L’uomo ha dichiarato che il calciatore 27enne, come riporta Leggo: “Fin dall’inizio mi telefonava con grande insistenza, circa 10-15 volte al giorno, anche in orari notturni, pretendendo di avere ragguagli in tempo reale sugli spostamenti di Matteuzzi in modo da avere conferme sulle indicazioni che lei gli forniva al telefono”. L’investigatore privato aveva lavorato per Padovani solo tre giorni perché, considerato il comportamento troppo pressante del giovane cliente, aveva deciso di interrompere quella collaborazione professionale.
Tra le richieste ossessive che Giovanni Padovani aveva avanzato all’investigatore anche quella di verificare la veridicità dei luoghi che la fidanzava pubblicava sui social.
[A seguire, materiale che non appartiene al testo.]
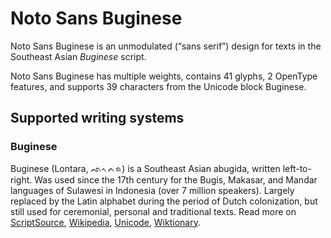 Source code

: 
# Noto Sans Buginese

Noto Sans Buginese is an unmodulated (“sans serif”) design for texts in the Southeast Asian _Buginese_ script. 

Noto Sans Buginese has multiple weights, contains 41 glyphs, 2 OpenType features, and supports 39 characters from the Unicode block Buginese.


## Supported writing systems


### Buginese

Buginese (Lontara, ᨒᨚᨈᨑ) is a Southeast Asian abugida, written left-to-right. Was used since the 17th century for the Bugis, Makasar, and Mandar languages of Sulawesi in Indonesia (over 7 million speakers). Largely replaced by the Latin alphabet during the period of Dutch colonization, but still used for ceremonial, personal and traditional texts. Read more on [ScriptSource](https://scriptsource.org/scr/Bugi), [Wikipedia](https://en.wikipedia.org/wiki/ISO_15924:Bugi), [Unicode](https://www.unicode.org/versions/Unicode13.0.0/ch17.pdf#G26727), [Wiktionary](https://en.wiktionary.org/wiki/Category:Buginese_script).

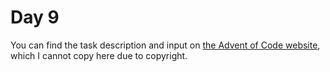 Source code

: # Day 9

You can find the task description and input on [the Advent of Code website](https://adventofcode.com/2021/day/9), which I cannot copy here due to copyright. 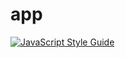 # app

[![JavaScript Style Guide](https://img.shields.io/badge/code_style-standard-brightgreen.svg)](https://standardjs.com)
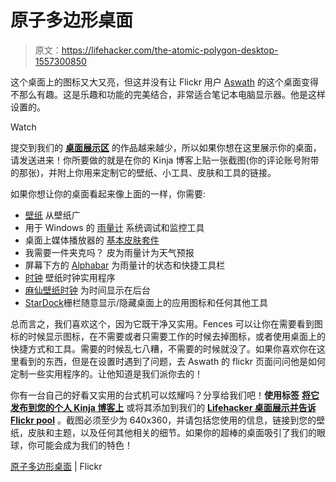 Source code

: # 原子多边形桌面

> 原文：<https://lifehacker.com/the-atomic-polygon-desktop-1557300850>

这个桌面上的图标又大又亮，但这并没有让 Flickr 用户 [Aswath](http://www.flickr.com/photos/101083521@N04/) 的这个桌面变得不那么有趣。这是乐趣和功能的完美结合，非常适合笔记本电脑显示器。他是这样设置的。

Watch

提交到我们的 [**桌面展示区**](http://kinja.com/tag/desktop-showcase) 的作品越来越少，所以如果你想在这里展示你的桌面，请发送进来！你所要做的就是在你的 Kinja 博客上贴一张截图(你的评论账号附带的那张)，并附上你用来定制它的壁纸、小工具、皮肤和工具的链接。

如果你想让你的桌面看起来像上面的一样，你需要:

*   [壁纸](http://wallpaperswide.com/sci_fi-wallpapers.html) 从壁纸广
*   用于 Windows 的 [雨量计](http://rainmeter.net/) 系统调试和监控工具
*   桌面上媒体播放器的 [基本皮肤套件](http://amc242.deviantart.com/gallery/)
*   我需要一件夹克吗？ 皮为雨量计为天气预报
*   屏幕下方的 [Alphabar](http://redblackproduction.deviantart.com/art/Alphabar-1-0-135650634?offset=100) 为雨量计的状态和快捷工具栏
*   [时钟](http://dexpot.de/dexclock.php) 壁纸时钟实用程序
*   [麻仙壁纸时钟](http://www.vladstudio.com/el/wallpaperclock/?flax_fairy) 为时间显示在后台
*   [StarDock](http://www.stardock.com/products/fences/)栅栏随意显示/隐藏桌面上的应用图标和任何其他工具

总而言之，我们喜欢这个，因为它既干净又实用。Fences 可以让你在需要看到图标的时候显示图标，在不需要或者只需要工作的时候去掉图标，或者使用桌面上的快捷方式和工具。需要的时候乱七八糟，不需要的时候就没了。如果你喜欢你在这里看到的东西，但是在设置时遇到了问题，去 Aswath 的 flickr 页面问问他是如何定制一些实用程序的。让他知道是我们派你去的！

你有一台自己的好看又实用的台式机可以炫耀吗？分享给我们吧！**使用标签** [**将它发布到您的个人 Kinja 博客上**](http://kinja.com/tag/desktop-showcase) 或将其添加到我们的 [**Lifehacker 桌面展示并告诉 Flickr pool**](http://www.flickr.com/groups/lifehacker-desktop-showandtell/) 。截图必须至少为 640x360，并请包括您使用的信息，链接到您的壁纸，皮肤和主题，以及任何其他相关的细节。如果你的超棒的桌面吸引了我们的眼球，你可能会成为我们的特色！

[原子多边形桌面](http://www.flickr.com/photos/101083521@N04/13348804873/in/pool-lifehacker-desktop-showandtell) | Flickr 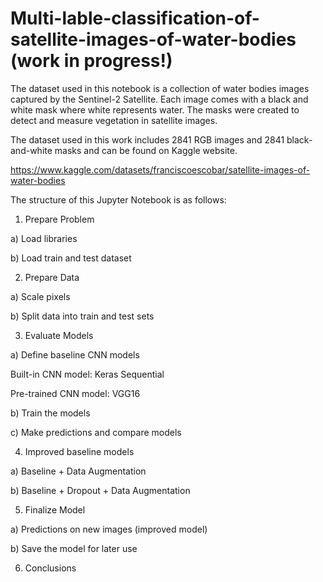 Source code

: # Multi-lable-classification-of-satellite-images-of-water-bodies (work in progress!)

The dataset used in this notebook is a collection of water bodies images captured by the Sentinel-2 Satellite. Each image comes with a 
black and white mask where white represents water. The masks were created to detect and measure vegetation in satellite images.

The dataset used in this work includes 2841 RGB images and 2841 black-and-white masks and can be found on Kaggle website.

https://www.kaggle.com/datasets/franciscoescobar/satellite-images-of-water-bodies

The structure of this Jupyter Notebook is as follows:

1. Prepare Problem

a) Load libraries

b) Load train and test dataset

2. Prepare Data

a) Scale pixels

b) Split data into train and test sets

3. Evaluate Models

a) Define baseline CNN models

Built-in CNN model: Keras Sequential

Pre-trained CNN model: VGG16

b) Train the models

c) Make predictions and compare models

4. Improved baseline models

a) Baseline + Data Augmentation

b) Baseline + Dropout + Data Augmentation

5. Finalize Model

a) Predictions on new images (improved model)

b) Save the model for later use

6. Conclusions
Alla polizia l’investigatore ha riferito di aver pensato che quelle richieste fossero motivate da un’insicurezza del calciatore e mai avrebbe pensato a un tale esito. Un vicino di casa di Alessandra, invece, ha raccontato la sua testimonianza dichiarando che il giorno del delitto intervenne per cercare di calmare il ragazzo quando però quest’ultimo aveva già ucciso la donna. Dopo aver assassinato la fidanzata, Padovani raccolse da terra il cellulare della vittima iniziando a scorrere le chat e aprendone qualcuna aggiunse, rivolto all’uomo: “Guarda, vedi che mi tradisce. Non ce l’ho con voi. Tanto in carcere ci vado”.